G Coakley1, M Iqbal, D Brooks, G S Panayi, J S Lanchbury.   

Abstract

OBJECTIVE: To investigate the ability of CD8+,CD57+ large granular lymphocytes (LGL) from normal individuals and from Felty's syndrome (FS) or LGL syndrome patients to suppress allogeneic neutrophil precursor development.
METHODS: Six FS patients, 5 LGL syndrome patients, and 13 elderly controls were studied. CD8+,CD57+ T cells were cocultured with cord blood-derived stem cells, and percentage inhibition was calculated. Recombinant chemokines and Fas-stimulating molecules were used in separate cultures to address possible mechanisms of suppression. Proliferation after stimulation with interleukin-2 (IL-2) and anti-CD3 was assessed.

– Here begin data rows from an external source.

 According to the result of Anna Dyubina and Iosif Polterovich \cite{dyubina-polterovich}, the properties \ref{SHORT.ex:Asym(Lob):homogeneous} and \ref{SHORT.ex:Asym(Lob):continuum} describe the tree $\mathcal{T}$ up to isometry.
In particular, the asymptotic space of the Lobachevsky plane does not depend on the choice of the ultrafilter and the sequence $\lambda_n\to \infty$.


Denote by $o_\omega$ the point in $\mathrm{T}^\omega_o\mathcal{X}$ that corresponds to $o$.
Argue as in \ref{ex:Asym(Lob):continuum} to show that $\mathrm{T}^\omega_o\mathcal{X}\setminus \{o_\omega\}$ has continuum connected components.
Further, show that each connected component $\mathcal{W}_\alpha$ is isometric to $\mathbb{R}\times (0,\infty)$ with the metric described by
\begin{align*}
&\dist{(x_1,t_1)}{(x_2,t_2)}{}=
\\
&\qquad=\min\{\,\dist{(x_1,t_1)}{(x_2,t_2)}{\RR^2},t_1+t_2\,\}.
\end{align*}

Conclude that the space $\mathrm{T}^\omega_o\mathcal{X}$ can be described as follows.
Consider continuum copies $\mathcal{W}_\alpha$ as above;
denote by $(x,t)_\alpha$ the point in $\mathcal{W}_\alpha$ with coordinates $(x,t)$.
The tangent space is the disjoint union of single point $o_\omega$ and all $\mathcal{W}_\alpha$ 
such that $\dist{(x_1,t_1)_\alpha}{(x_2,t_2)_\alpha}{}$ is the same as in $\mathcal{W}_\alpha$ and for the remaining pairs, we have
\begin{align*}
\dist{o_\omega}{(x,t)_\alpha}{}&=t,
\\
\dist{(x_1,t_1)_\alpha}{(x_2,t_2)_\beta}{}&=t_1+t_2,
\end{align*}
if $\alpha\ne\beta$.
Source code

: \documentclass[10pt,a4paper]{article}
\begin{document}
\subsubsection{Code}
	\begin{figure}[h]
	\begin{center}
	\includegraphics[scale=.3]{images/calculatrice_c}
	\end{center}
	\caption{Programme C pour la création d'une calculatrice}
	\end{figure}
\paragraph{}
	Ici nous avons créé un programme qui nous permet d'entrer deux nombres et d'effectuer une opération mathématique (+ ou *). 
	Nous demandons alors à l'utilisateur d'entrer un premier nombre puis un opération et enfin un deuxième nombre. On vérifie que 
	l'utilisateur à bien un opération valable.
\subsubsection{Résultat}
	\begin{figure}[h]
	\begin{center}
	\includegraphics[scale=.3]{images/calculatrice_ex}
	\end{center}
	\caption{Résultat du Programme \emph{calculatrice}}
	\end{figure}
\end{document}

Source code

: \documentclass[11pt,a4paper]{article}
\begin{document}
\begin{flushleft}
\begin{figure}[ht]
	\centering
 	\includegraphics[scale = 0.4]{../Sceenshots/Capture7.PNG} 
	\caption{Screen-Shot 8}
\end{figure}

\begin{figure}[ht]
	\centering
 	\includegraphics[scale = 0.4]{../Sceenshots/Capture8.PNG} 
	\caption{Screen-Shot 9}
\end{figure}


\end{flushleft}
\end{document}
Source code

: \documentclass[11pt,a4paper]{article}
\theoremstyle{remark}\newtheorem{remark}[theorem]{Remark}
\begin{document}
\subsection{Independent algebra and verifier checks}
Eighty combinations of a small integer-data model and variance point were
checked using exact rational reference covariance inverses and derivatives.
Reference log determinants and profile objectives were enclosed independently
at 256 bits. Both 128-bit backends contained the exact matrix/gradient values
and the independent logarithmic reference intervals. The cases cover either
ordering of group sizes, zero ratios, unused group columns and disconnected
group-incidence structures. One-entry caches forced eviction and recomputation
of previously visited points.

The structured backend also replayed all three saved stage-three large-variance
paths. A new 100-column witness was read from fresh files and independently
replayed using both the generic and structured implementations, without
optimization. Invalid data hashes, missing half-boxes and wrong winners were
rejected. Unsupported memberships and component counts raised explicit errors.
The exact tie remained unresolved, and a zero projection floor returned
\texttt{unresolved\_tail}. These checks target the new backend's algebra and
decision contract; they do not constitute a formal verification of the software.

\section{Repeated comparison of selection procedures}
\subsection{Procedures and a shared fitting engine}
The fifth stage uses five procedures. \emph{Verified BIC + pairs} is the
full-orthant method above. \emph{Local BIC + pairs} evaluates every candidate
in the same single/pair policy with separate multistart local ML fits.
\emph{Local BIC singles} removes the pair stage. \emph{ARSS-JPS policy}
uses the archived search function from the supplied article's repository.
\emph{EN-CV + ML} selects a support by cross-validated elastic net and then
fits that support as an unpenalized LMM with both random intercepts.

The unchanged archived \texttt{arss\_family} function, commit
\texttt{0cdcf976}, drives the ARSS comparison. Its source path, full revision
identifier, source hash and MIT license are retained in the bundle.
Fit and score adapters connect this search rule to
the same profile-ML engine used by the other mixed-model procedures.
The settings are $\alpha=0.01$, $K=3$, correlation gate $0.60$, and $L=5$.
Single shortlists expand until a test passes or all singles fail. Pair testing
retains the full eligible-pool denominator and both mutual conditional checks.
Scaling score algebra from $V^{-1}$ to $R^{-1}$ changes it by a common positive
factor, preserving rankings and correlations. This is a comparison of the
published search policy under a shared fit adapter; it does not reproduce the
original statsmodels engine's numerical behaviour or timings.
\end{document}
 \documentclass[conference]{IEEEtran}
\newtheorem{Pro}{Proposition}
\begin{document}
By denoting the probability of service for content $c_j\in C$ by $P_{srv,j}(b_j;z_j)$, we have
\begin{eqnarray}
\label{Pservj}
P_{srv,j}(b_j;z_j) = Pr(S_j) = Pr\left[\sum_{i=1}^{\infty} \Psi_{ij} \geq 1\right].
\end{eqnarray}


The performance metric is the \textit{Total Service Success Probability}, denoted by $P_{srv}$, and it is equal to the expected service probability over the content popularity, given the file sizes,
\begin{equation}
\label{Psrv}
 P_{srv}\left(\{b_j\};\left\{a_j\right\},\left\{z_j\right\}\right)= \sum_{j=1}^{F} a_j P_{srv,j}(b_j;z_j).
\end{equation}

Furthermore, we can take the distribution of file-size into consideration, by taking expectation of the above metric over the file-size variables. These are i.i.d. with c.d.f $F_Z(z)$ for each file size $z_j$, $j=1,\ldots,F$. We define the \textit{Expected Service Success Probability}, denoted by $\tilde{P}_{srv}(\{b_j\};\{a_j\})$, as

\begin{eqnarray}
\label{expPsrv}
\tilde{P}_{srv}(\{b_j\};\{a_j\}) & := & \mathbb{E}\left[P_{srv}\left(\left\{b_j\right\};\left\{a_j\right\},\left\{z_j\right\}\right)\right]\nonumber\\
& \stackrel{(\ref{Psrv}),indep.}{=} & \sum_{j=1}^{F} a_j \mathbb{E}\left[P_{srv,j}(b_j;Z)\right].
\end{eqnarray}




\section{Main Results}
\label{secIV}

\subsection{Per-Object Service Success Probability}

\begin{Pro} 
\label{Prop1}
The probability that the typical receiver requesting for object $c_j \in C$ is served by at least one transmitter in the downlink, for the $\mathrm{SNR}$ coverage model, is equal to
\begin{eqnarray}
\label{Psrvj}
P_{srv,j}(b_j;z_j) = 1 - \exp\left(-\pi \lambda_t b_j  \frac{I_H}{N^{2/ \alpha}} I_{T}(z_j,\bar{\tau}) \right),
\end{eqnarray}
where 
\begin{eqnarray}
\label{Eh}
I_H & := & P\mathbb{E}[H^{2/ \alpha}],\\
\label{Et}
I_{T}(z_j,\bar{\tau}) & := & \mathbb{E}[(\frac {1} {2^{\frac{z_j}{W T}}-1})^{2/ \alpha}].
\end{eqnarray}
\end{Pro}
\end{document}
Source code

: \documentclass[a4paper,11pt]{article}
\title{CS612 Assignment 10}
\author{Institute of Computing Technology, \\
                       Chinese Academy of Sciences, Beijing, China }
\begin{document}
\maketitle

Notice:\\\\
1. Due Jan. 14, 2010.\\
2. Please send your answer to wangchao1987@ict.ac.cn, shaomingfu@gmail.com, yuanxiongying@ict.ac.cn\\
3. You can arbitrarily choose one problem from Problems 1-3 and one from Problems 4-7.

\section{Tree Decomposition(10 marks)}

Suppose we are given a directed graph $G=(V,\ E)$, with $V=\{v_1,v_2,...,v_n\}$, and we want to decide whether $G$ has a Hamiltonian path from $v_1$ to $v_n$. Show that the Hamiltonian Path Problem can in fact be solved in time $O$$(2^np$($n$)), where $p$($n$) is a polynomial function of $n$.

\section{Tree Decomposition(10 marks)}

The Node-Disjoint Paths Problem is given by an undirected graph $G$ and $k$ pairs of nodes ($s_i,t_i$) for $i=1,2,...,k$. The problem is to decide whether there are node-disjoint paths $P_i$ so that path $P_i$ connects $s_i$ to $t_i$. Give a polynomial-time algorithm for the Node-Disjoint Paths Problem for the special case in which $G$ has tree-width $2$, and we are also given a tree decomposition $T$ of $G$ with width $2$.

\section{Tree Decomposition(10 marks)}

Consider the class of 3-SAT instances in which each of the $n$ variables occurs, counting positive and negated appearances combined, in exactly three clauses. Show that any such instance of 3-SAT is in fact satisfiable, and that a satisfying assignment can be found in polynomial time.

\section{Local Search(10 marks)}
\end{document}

RESULTS: Significant (79%) suppression of colony-forming unit-granulocyte-macrophage (CFU-GM) by the CD8+,CD57+ subset was shown by 1 FS patient. None of the CD8+,CD57+ cells from LGL syndrome patients had any effect. Six of 13 controls studied showed >40% inhibition of CFU-GM, and all but 2 showed at least some suppression. The suppressive effect was not mediated by Fas/Fas ligand interactions or by the chemokines macrophage inhibitory protein 1alpha or IL-8. LGL from both patients and controls were largely CD28- and had reduced proliferative capacity.
CONCLUSION: In a subset of FS patients, expansion of CD8+,CD57+ T cells in the bone marrow may be responsible for neutropenia by suppressing neutrophil precursors. This effect is also seen with normal LGL, which are likely to have an important function in neutrophil homeostasis.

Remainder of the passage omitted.